Colorado TV stations reported another $7.4 million in advertising spending last week, bringing the total this election year to $42.8 million through Aug. 8.
That’s 424 hours or 17.7 days worth of political ads, most of which will air starting in September and October.
TV stations are required to file political ad contracts with the Federal Communications Commission. Each week, @fishnette compiles Colorado ad buys and analyzes them. The data doesn’t include buys for cable or satellite television, which aren’t required to file with the FCC. And stations often wait to file contracts for days or even weeks, so the data isn’t comprehensive.

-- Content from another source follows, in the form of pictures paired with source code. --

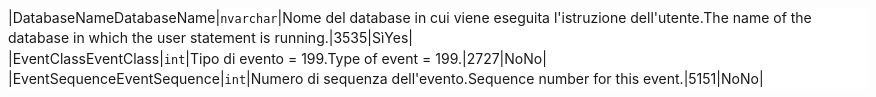 |<span data-ttu-id="b8a77-126">DatabaseName</span><span class="sxs-lookup"><span data-stu-id="b8a77-126">DatabaseName</span></span>|`nvarchar`|<span data-ttu-id="b8a77-127">Nome del database in cui viene eseguita l'istruzione dell'utente.</span><span class="sxs-lookup"><span data-stu-id="b8a77-127">The name of the database in which the user statement is running.</span></span>|<span data-ttu-id="b8a77-128">35</span><span class="sxs-lookup"><span data-stu-id="b8a77-128">35</span></span>|<span data-ttu-id="b8a77-129">Sì</span><span class="sxs-lookup"><span data-stu-id="b8a77-129">Yes</span></span>|  
|<span data-ttu-id="b8a77-130">EventClass</span><span class="sxs-lookup"><span data-stu-id="b8a77-130">EventClass</span></span>|`int`|<span data-ttu-id="b8a77-131">Tipo di evento = 199.</span><span class="sxs-lookup"><span data-stu-id="b8a77-131">Type of event = 199.</span></span>|<span data-ttu-id="b8a77-132">27</span><span class="sxs-lookup"><span data-stu-id="b8a77-132">27</span></span>|<span data-ttu-id="b8a77-133">No</span><span class="sxs-lookup"><span data-stu-id="b8a77-133">No</span></span>|  
|<span data-ttu-id="b8a77-134">EventSequence</span><span class="sxs-lookup"><span data-stu-id="b8a77-134">EventSequence</span></span>|`int`|<span data-ttu-id="b8a77-135">Numero di sequenza dell'evento.</span><span class="sxs-lookup"><span data-stu-id="b8a77-135">Sequence number for this event.</span></span>|<span data-ttu-id="b8a77-136">51</span><span class="sxs-lookup"><span data-stu-id="b8a77-136">51</span></span>|<span data-ttu-id="b8a77-137">No</span><span class="sxs-lookup"><span data-stu-id="b8a77-137">No</span></span>|   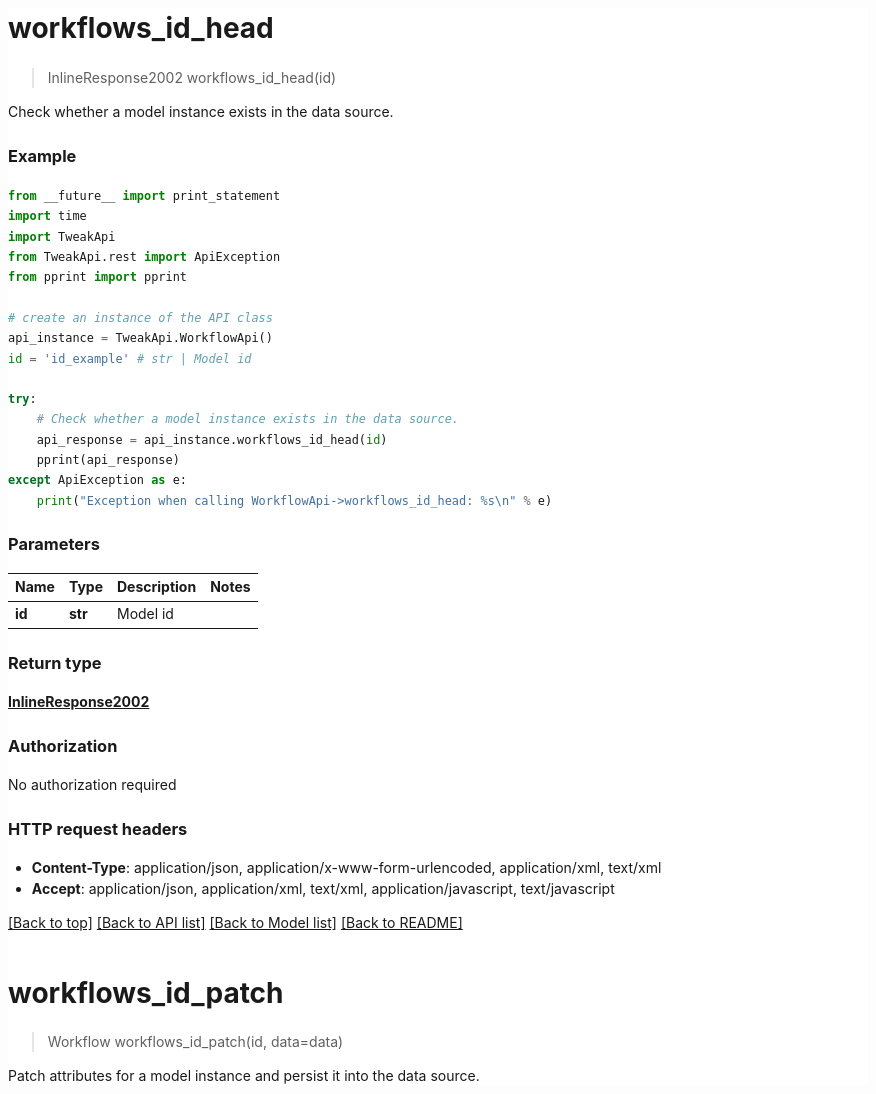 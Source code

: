 # **workflows_id_head**
> InlineResponse2002 workflows_id_head(id)

Check whether a model instance exists in the data source.

### Example 
```python
from __future__ import print_statement
import time
import TweakApi
from TweakApi.rest import ApiException
from pprint import pprint

# create an instance of the API class
api_instance = TweakApi.WorkflowApi()
id = 'id_example' # str | Model id

try: 
    # Check whether a model instance exists in the data source.
    api_response = api_instance.workflows_id_head(id)
    pprint(api_response)
except ApiException as e:
    print("Exception when calling WorkflowApi->workflows_id_head: %s\n" % e)
```

### Parameters

Name | Type | Description  | Notes
------------- | ------------- | ------------- | -------------
 **id** | **str**| Model id | 

### Return type

[**InlineResponse2002**](InlineResponse2002.md)

### Authorization

No authorization required

### HTTP request headers

 - **Content-Type**: application/json, application/x-www-form-urlencoded, application/xml, text/xml
 - **Accept**: application/json, application/xml, text/xml, application/javascript, text/javascript

[[Back to top]](#) [[Back to API list]](../README.md#documentation-for-api-endpoints) [[Back to Model list]](../README.md#documentation-for-models) [[Back to README]](../README.md)

# **workflows_id_patch**
> Workflow workflows_id_patch(id, data=data)

Patch attributes for a model instance and persist it into the data source.
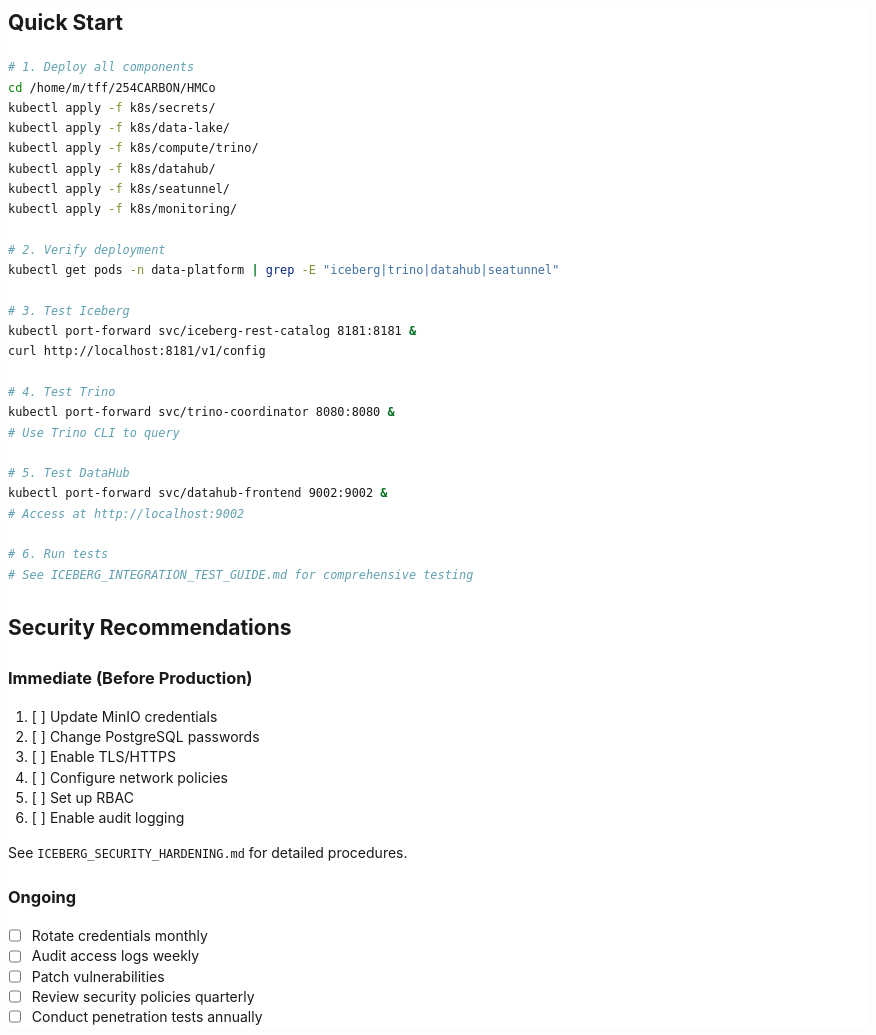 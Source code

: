 ## Quick Start

```bash
# 1. Deploy all components
cd /home/m/tff/254CARBON/HMCo
kubectl apply -f k8s/secrets/
kubectl apply -f k8s/data-lake/
kubectl apply -f k8s/compute/trino/
kubectl apply -f k8s/datahub/
kubectl apply -f k8s/seatunnel/
kubectl apply -f k8s/monitoring/

# 2. Verify deployment
kubectl get pods -n data-platform | grep -E "iceberg|trino|datahub|seatunnel"

# 3. Test Iceberg
kubectl port-forward svc/iceberg-rest-catalog 8181:8181 &
curl http://localhost:8181/v1/config

# 4. Test Trino
kubectl port-forward svc/trino-coordinator 8080:8080 &
# Use Trino CLI to query

# 5. Test DataHub
kubectl port-forward svc/datahub-frontend 9002:9002 &
# Access at http://localhost:9002

# 6. Run tests
# See ICEBERG_INTEGRATION_TEST_GUIDE.md for comprehensive testing
```

## Security Recommendations

### Immediate (Before Production)

1. [ ] Update MinIO credentials
2. [ ] Change PostgreSQL passwords
3. [ ] Enable TLS/HTTPS
4. [ ] Configure network policies
5. [ ] Set up RBAC
6. [ ] Enable audit logging

See `ICEBERG_SECURITY_HARDENING.md` for detailed procedures.

### Ongoing

- [ ] Rotate credentials monthly
- [ ] Audit access logs weekly
- [ ] Patch vulnerabilities
- [ ] Review security policies quarterly
- [ ] Conduct penetration tests annually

Still, it gives a good overall look at the political advertising landscape. Here’s what’s new through Aug. 8:
Big buy: Last week’s big buy is more than $1.6 million for 911 spots in October by Making Colorado Great. The spots are almost certainly aimed at attacking GOP gubernatorial candidate Bob Beauprez and supporting incumbent Democratic Gov. John Hickenlooper. The group’s filing agent is Julie Wells, who typically represents Democratic 527s and independent expenditure committees. Making Colorado Great is a 527 that didn’t register with the Colorado Secretary of State until July 28, so it won’t report its contributors until Sept. 1.
The U.S. Senate race: This is the big ticket item in Colorado, with almost $25 million in ads devoted to the matchup between Democratic incumbent Sen. Mark Udall and GOP challenger Rep. Cory Gardner. Udall’s campaign has bought almost $3.6 million in advertising, while Gardner’s is in for almost $3.1 million. But outside spending is the big ticket here. The Senate Majority PAC and Democratic Senatorial Campaign Committee have contracts for $9.8 million in ads, while the National Republican Senatorial Committee has $1.8 million scheduled. Other outside groups opposing Udall have contracts for $4.9 million, while non-party affiliated groups are spending about $1.7 million to oppose Gardner.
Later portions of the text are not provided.